By Zach Harper-
Sometimes the journey down the rabbit hole doesn't have to take you anywhere different than your starting position. It's rare this becomes the case because the nature of the internet is so tangential that it's easy break off to other subjects. That's probably why it's called the "Information Super Highway" and not the "Information Dimly Lit Back Alley." However, some subjects are so large in stature and so fascinating on their own that you can spend your entire journey focused on them.
For this week's journey down the rabbit hole, we're looking at Wilt Chamberlain. Shall we?
First Stop: Wilt Chamberlain on Tall Tales
The internet can be a great place for meeting people that open your eyes up to incredible things you didn't even know existed. I'm not talking about Catfish. I'm talking about how Ben Swanson, a.k.a @CardboardGerald, managed to put me on to these Blank on Blank interviews earlier this week when he tweeted out a fantastic interview with Wilt Chamberlain. What the Blank on Blank videos do is take these older Q&A sessions and add pictures or even animation to them. In the video below, Chamberlain openly discusses his awkwardness as a child because of his height and his success with women.

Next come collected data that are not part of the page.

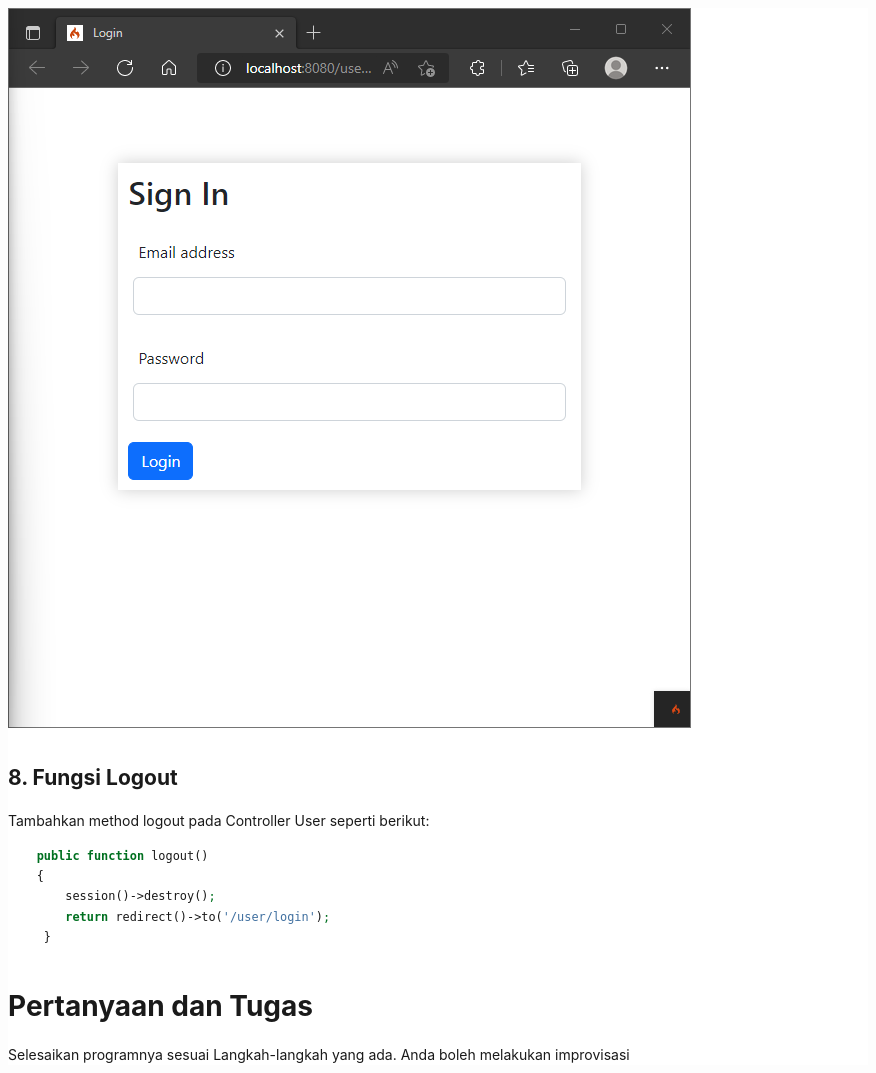 ![LoginAdmin](img/menulogin.png)

## 8. Fungsi Logout
Tambahkan method logout pada Controller User seperti berikut:

```php
    public function logout() 
    {
        session()->destroy();
        return redirect()->to('/user/login');
     }
```

# Pertanyaan dan Tugas
Selesaikan programnya sesuai Langkah-langkah yang ada. Anda boleh melakukan improvisasi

There are some really interesting interviews in the "Blank on Blank" archive page on YouTube. You have Tupac Shakur from 1994 discussing life and death (kind of eerie), Larry King from 2001 on getting seduced (seriously), and my personal favorite of Muhammad Ali from 1966 discussing going to the planet Mars to defeat their best fighter. There are some really great ones in there but those are probably my four favorites.
And that's just going to lead us to some awesome Wilt Chamberlain highlights. We're all good with this, yes?
Seeing individual Wilt stuff is just unreal
When you start searching for some cool Wilt Chamberlain stuff on YouTube, there are some pretty great treasure troves hiding in plain sight. An account called "Wilt Chamberlain Archive" has compiled some fascinating individual looks at players from the 60's and 70's, mostly centered around Chamberlain. Let's take a look at some of these individual video clips that showcase some of his dominance.
It's pretty well known that Chamberlain was bigger and taller than just about everybody. He even towered over his greatest competition, Bill Russell, when it came to physical stature. He utilized that size by not just being bigger than everybody, but knowing how to capitalize on that with certain moves. In this video below, it shows a devastating "tomahawk" post move that probably would be unconventional today but could catch a defender off-guard in the right situation.
The height was incredible and the power of Wilt was immeasurable. But his wingspan and reach were things you could actually pinpoint. It didn't matter if you had an exact measurement; you probably just knew your reach wouldn't match up to his. In the video below, they seem to measure Chamberlain's wingspan at 7'8" and then we get to see it at use when he dunks over the front of the rim while jumping straight up from under the backboard.
We know the physical attributes of him now but that doesn't really account for the athletic ability he possessed. His days as a track athlete are well documented all over the place but seeing him combine the leaping ability with his insane reach are best left localized in a video like the one below.
I know the Muhammad Ali video I linked to above was about him saying he was going to Mars to fight a "green" boxer from that planet. But if Wilt Chamberlain stepped into the ring against Ali, would anybody even bat an eye at the thought of the big man as an alien? He just doesn't seem human.
He dominated an era of basketball that included Bill Russell, Bob Pettit, Walt Bellamy, Kareem Abdul-Jabbar, and many other significant big men in NBA history. It was primarily dominance from an individual standpoint but maybe that's all that was important to him? Maybe that was the goal? Regardless of where that debate goes, we can see some clips here of him going at Kareem for a few dunks and scores.
The amazing thing about him is we haven't even begun to dig into his career. Sure, there are the unbeatable records of his to talk about but there are so many stories and videos to share that we should just concentrate on that. We can save his 50-point per game season and showdowns with Bill Russell for another time.
We need more Wilt than that and more Wilt we shall have
If you want to go deep into some Chamberlain game film and see what kind of impact he had on games, even at the end of his career, there's a 15-minute video of all of his highlights and plays from the final game of his career. It happened in 1973 during Game 5 of the NBA Finals. He finished with 23 points (9-of-16 from the field), 21 rebounds, 3 assists, 3 steals, and 2 blocks.
t's kind of cool to watch the highlights of this game while hearing Bill Russell provide the color commentary on the broadcast. Nobody would have known his game better than Russell and therefore couldn't have provided as much insight into what the thought process was during these moments. It's also fun to be able to really get a feel for their competitive nature with each other while still seeing the friendship they fostered during their playing days.